波の行く先を辿ればひとつにつながっているはずなのに、海は場所によって表情を変えるから不思議だ。八戸の海は、人の心に近い青色をしている。
「海に行くなら、ホロンバイルに行きたいです!」
「いいね、賛成! でもまずは、お昼ご飯を先に食べようか」
八戸にできたばかりのチェーン珈琲店で、味噌カツパンを注文した。優多さんは悩みに悩んで、シロノワールを注文していた。

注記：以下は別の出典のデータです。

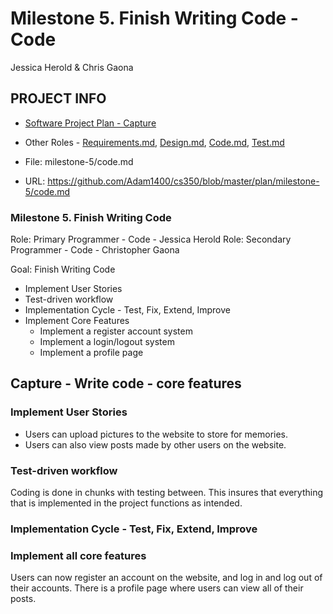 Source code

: # Milestone 5. Finish Writing Code - Code
Jessica Herold & Chris Gaona

## PROJECT INFO
* [Software Project Plan - Capture](https://capture350.herokuapp.com/)

* Other Roles - [Requirements.md](requirements.md), [Design.md](design.md), [Code.md](code.md), [Test.md](test.md)

* File: milestone-5/code.md

* URL: https://github.com/Adam1400/cs350/blob/master/plan/milestone-5/code.md

### Milestone 5. Finish Writing Code

Role: Primary Programmer - Code - Jessica Herold
Role: Secondary Programmer - Code - Christopher Gaona

Goal: Finish Writing Code

* Implement User Stories
* Test-driven workflow
* Implementation Cycle - Test, Fix, Extend, Improve
* Implement Core Features
    - Implement a register account system
    - Implement a login/logout system
    - Implement a profile page

## Capture - Write code - core features
### Implement User Stories
* Users can upload pictures to the website to store for memories.
* Users can also view posts made by other users on the website.

### Test-driven workflow
Coding is done in chunks with testing between. This insures that everything that is implemented in the project functions as intended.

### Implementation Cycle - Test, Fix, Extend, Improve


### Implement all core features
Users can now register an account on the website, and log in and log out of their accounts. There is a profile page where users can view all of their posts.
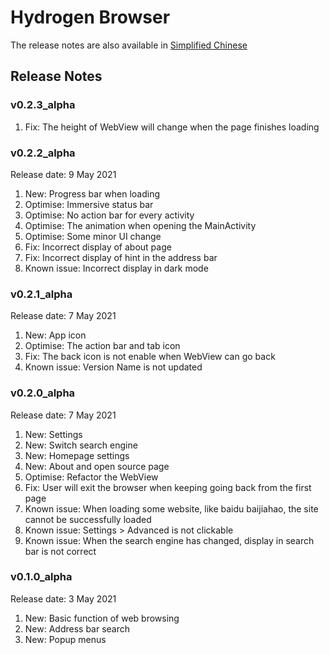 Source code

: # Hydrogen Browser

The release notes are also available in [Simplified Chinese](https://github.com/lzh7522/Hydrogen-Browser/blob/master/README_zh-cn.md)

## Release Notes

### v0.2.3_alpha
1. Fix: The height of WebView will change when the page finishes loading

### v0.2.2_alpha
Release date: 9 May 2021
1. New: Progress bar when loading
2. Optimise: Immersive status bar
3. Optimise: No action bar for every activity
4. Optimise: The animation when opening the MainActivity
5. Optimise: Some minor UI change
6. Fix: Incorrect display of about page 
7. Fix: Incorrect display of hint in the address bar
8. Known issue: Incorrect display in dark mode

### v0.2.1_alpha
Release date: 7 May 2021
1. New: App icon
2. Optimise: The action bar and tab icon
3. Fix: The back icon is not enable when WebView can go back
4. Known issue: Version Name is not updated

### v0.2.0_alpha
Release date: 7 May 2021
1. New: Settings
2. New: Switch search engine
3. New: Homepage settings
4. New: About and open source page
5. Optimise: Refactor the WebView
6. Fix: User will exit the browser when keeping going back from the first page
7. Known issue: When loading some website, like baidu baijiahao, the site cannot be successfully loaded
8. Known issue: Settings > Advanced is not clickable
9. Known issue: When the search engine has changed, display in search bar is not correct

### v0.1.0_alpha
Release date: 3 May 2021
1. New: Basic function of web browsing
2. New: Address bar search
3. New: Popup menus
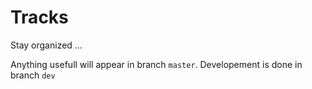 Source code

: # Tracks

Stay organized ...

Anything usefull will appear in branch `master`.
Developement is done in branch `dev` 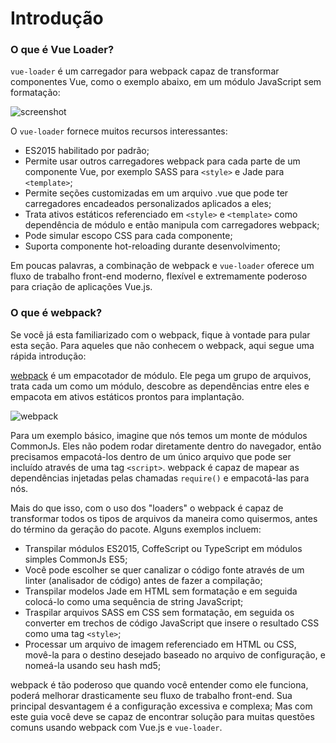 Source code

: # Introdução

### O que é Vue Loader?

`vue-loader` é um carregador para webpack capaz de transformar componentes Vue, como o exemplo abaixo, em um módulo JavaScript sem formatação:

![screenshot](http://blog.evanyou.me/images/vue-component.png)

O `vue-loader` fornece muitos recursos interessantes:

- ES2015 habilitado por padrão;
- Permite usar outros carregadores webpack para cada parte de um componente Vue, por exemplo SASS para `<style>` e Jade para `<template>`;
- Permite seções customizadas em um arquivo .vue que pode ter carregadores encadeados personalizados aplicados a eles;
- Trata ativos estáticos referenciado em `<style>` e `<template>` como dependência de módulo e então manipula com carregadores webpack;
- Pode simular escopo CSS para cada componente;
- Suporta componente hot-reloading durante desenvolvimento;

Em poucas palavras, a combinação de webpack e `vue-loader` oferece um fluxo de trabalho front-end moderno, flexível e extremamente poderoso para criação de aplicações Vue.js.

### O que é webpack?

Se você já esta familiarizado com o webpack, fique à vontade para pular esta seção. Para aqueles que não conhecem o webpack, aqui segue uma rápida introdução:

[webpack](http://webpack.github.io/) é um empacotador de módulo. Ele pega um grupo de arquivos, trata cada um como um módulo, descobre as dependências entre eles e empacota em ativos estáticos prontos para implantação.

![webpack](http://webpack.github.io/assets/what-is-webpack.png)

Para um exemplo básico, imagine que nós temos um monte de módulos CommonJs. Eles não podem rodar diretamente dentro do navegador, então precisamos empacotá-los dentro de um único arquivo que pode ser incluído através de uma tag `<script>`. webpack é capaz de mapear as dependências injetadas pelas chamadas `require()` e empacotá-las para nós.

Mais do que isso, com o uso dos "loaders" o webpack é capaz de transformar todos os tipos de arquivos da maneira como quisermos, antes do término da geração do pacote. Alguns exemplos incluem:

- Transpilar módulos ES2015, CoffeScript ou TypeScript em módulos simples CommonJs ES5;
- Você pode escolher se quer canalizar o código fonte através de um linter \(analisador de código\) antes de fazer a compilação;
- Transpilar modelos Jade em HTML sem formatação e em seguida colocá-lo como uma sequência de string JavaScript;
- Traspilar arquivos SASS em CSS sem formatação, em seguida os converter em trechos de código JavaScript que insere o resultado CSS como uma tag `<style>`;
- Processar um arquivo de imagem referenciado em HTML ou CSS, movê-la para o destino desejado baseado no arquivo de configuração, e nomeá-la usando seu hash md5;

webpack é tão poderoso que quando você entender como ele funciona, poderá melhorar drasticamente seu fluxo de trabalho front-end. Sua principal desvantagem é a configuração excessiva e complexa; Mas com este guia você deve se capaz de encontrar solução para muitas questões comuns usando webpack com Vue.js e `vue-loader`.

「これからソフトクリーム食べるのに、お腹大丈夫ですか」
「大丈夫。僕、お腹強いから」
どや顔をする優多さんはいじらしい。こんな時に人は、写真を撮りたいと思うのだろう。
 
「僕ね、通信制の高校に通っているんです」
運ばれてきた冷水を弄びながら、優多さんは私に打ち明けた。
「そうなんですね。それは、なんでですか?」
「ひとつは、中学生のときに不登校だったから。もうひとつは、できるだけ長い時間カメラと向き合いたいから」
優多さんのまなざしは、真剣だ。
「夢に向かって本気なの、かっこいいです。私はいまだに、自分が何をしたいのか分からないな」
「そよかさんは、歌い続けたらいいと思います。そよかさんには歌が必要でしょう」
優多さんの言葉は、私の心の深いところに響いた。この言葉はきっと、お守りとなるだろう。
「私も学校が辛いです。気持ち、分かります」
「勉強が不要だとは思ってはいない。教育は受けたい。けれど、社会性は学校に行かなくても、養えると思ってる」
「私もそう思います。でも、今の生活を変えるほどの勇気はないし、この考えだけが正解じゃないことも分かる。だから私は、他の居場所を見つけて息抜きをしながら、なんだかんだ普通に学校に通い続けると思う」
ゆっくり言葉を紡ぐ私を、優多さんは穏やかな眼差しで見守ってくれていた。